Check each line of the listing below for the string "dollar", then copy every line that has it.
• • • •
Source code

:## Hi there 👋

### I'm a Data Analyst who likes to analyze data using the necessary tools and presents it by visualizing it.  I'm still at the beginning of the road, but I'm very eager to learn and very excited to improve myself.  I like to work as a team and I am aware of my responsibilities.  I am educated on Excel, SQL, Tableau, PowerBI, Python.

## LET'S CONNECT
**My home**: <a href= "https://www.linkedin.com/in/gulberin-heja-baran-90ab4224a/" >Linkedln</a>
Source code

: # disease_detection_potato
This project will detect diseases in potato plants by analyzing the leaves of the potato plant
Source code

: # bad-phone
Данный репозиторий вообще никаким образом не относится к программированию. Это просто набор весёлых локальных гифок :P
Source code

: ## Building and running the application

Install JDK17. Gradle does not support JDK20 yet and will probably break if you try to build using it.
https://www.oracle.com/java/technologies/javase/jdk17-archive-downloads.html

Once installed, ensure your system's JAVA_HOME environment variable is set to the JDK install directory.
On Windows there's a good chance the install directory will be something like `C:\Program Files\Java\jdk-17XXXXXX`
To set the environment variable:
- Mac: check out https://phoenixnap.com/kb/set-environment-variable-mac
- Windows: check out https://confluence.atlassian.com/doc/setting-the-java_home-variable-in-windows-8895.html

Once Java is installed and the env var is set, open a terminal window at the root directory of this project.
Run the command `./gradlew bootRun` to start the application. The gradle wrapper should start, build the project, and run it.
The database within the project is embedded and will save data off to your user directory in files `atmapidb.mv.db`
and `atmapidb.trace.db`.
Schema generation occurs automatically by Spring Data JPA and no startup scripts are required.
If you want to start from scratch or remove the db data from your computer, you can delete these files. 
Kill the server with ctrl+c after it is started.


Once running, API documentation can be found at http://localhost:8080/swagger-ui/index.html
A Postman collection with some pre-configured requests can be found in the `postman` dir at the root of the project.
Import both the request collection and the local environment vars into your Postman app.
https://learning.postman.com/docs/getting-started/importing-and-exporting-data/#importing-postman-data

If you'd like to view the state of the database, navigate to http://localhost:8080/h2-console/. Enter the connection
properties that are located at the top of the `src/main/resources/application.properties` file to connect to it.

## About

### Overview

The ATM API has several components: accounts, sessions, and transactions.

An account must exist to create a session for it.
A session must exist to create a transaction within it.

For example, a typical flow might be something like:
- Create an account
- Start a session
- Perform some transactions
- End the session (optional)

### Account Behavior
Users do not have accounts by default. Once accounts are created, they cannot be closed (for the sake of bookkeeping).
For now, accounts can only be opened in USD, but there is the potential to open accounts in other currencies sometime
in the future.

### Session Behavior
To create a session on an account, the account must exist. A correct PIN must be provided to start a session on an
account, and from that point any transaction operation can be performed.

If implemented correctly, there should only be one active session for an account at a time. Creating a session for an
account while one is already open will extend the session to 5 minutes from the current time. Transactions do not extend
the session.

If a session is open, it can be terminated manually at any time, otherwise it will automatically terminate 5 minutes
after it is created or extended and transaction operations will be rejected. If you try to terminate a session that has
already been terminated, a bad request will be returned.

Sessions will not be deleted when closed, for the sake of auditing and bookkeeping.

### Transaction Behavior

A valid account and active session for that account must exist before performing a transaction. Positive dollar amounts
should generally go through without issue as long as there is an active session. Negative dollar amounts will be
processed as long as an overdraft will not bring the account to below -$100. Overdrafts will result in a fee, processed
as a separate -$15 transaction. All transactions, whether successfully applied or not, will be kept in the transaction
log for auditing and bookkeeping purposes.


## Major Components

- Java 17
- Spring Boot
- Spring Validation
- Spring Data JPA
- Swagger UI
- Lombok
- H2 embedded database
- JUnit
• • • •
*TASK ANSWER:*
A valid account and active session for that account must exist before performing a transaction. Positive dollar amounts
should generally go through without issue as long as there is an active session. Negative dollar amounts will be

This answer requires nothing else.